■ Saved data entries ■

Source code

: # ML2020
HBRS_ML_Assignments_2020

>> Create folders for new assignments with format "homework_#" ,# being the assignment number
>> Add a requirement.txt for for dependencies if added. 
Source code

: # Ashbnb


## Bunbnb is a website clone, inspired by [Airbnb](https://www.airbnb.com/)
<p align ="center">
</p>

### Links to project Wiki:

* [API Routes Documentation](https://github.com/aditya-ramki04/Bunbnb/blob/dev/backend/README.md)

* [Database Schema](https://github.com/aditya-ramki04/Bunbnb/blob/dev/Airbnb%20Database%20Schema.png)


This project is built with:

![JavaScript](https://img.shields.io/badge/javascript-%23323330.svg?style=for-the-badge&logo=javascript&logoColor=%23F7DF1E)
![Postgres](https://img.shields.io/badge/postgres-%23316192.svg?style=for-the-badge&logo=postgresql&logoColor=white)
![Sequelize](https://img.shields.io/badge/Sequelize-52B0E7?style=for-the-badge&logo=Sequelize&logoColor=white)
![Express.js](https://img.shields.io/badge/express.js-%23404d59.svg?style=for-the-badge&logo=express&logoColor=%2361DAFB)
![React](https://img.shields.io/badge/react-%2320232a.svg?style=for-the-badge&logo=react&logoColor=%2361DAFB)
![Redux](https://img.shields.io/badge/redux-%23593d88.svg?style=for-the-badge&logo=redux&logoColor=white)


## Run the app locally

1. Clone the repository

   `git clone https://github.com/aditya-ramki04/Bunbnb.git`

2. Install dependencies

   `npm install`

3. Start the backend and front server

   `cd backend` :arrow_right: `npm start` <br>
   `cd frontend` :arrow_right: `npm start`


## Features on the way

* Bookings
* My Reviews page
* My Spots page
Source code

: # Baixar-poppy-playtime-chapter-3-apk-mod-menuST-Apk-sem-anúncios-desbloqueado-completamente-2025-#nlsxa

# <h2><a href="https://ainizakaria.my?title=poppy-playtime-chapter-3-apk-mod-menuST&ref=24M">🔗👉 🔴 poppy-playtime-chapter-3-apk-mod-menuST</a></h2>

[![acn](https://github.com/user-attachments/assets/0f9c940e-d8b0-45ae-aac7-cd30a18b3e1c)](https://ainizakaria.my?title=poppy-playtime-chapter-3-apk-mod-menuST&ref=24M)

■ Work to complete ■
All the records above must be transcribed without a single change to any word.

■ Task response ■
Source code

: # ML2020
HBRS_ML_Assignments_2020

>> Create folders for new assignments with format "homework_#" ,# being the assignment number
>> Add a requirement.txt for for dependencies if added. 
Source code

: # Ashbnb


## Bunbnb is a website clone, inspired by [Airbnb](https://www.airbnb.com/)
<p align ="center">
</p>

### Links to project Wiki:

* [API Routes Documentation](https://github.com/aditya-ramki04/Bunbnb/blob/dev/backend/README.md)

* [Database Schema](https://github.com/aditya-ramki04/Bunbnb/blob/dev/Airbnb%20Database%20Schema.png)


This project is built with:

![JavaScript](https://img.shields.io/badge/javascript-%23323330.svg?style=for-the-badge&logo=javascript&logoColor=%23F7DF1E)
![Postgres](https://img.shields.io/badge/postgres-%23316192.svg?style=for-the-badge&logo=postgresql&logoColor=white)
![Sequelize](https://img.shields.io/badge/Sequelize-52B0E7?style=for-the-badge&logo=Sequelize&logoColor=white)
![Express.js](https://img.shields.io/badge/express.js-%23404d59.svg?style=for-the-badge&logo=express&logoColor=%2361DAFB)
![React](https://img.shields.io/badge/react-%2320232a.svg?style=for-the-badge&logo=react&logoColor=%2361DAFB)
![Redux](https://img.shields.io/badge/redux-%23593d88.svg?style=for-the-badge&logo=redux&logoColor=white)


## Run the app locally

1. Clone the repository

   `git clone https://github.com/aditya-ramki04/Bunbnb.git`

2. Install dependencies

   `npm install`

3. Start the backend and front server

   `cd backend` :arrow_right: `npm start` <br>
   `cd frontend` :arrow_right: `npm start`


## Features on the way

* Bookings
* My Reviews page
* My Spots page
Source code

: # Baixar-poppy-playtime-chapter-3-apk-mod-menuST-Apk-sem-anúncios-desbloqueado-completamente-2025-#nlsxa

# <h2><a href="https://ainizakaria.my?title=poppy-playtime-chapter-3-apk-mod-menuST&ref=24M">🔗👉 🔴 poppy-playtime-chapter-3-apk-mod-menuST</a></h2>

[![acn](https://github.com/user-attachments/assets/0f9c940e-d8b0-45ae-aac7-cd30a18b3e1c)](https://ainizakaria.my?title=poppy-playtime-chapter-3-apk-mod-menuST&ref=24M)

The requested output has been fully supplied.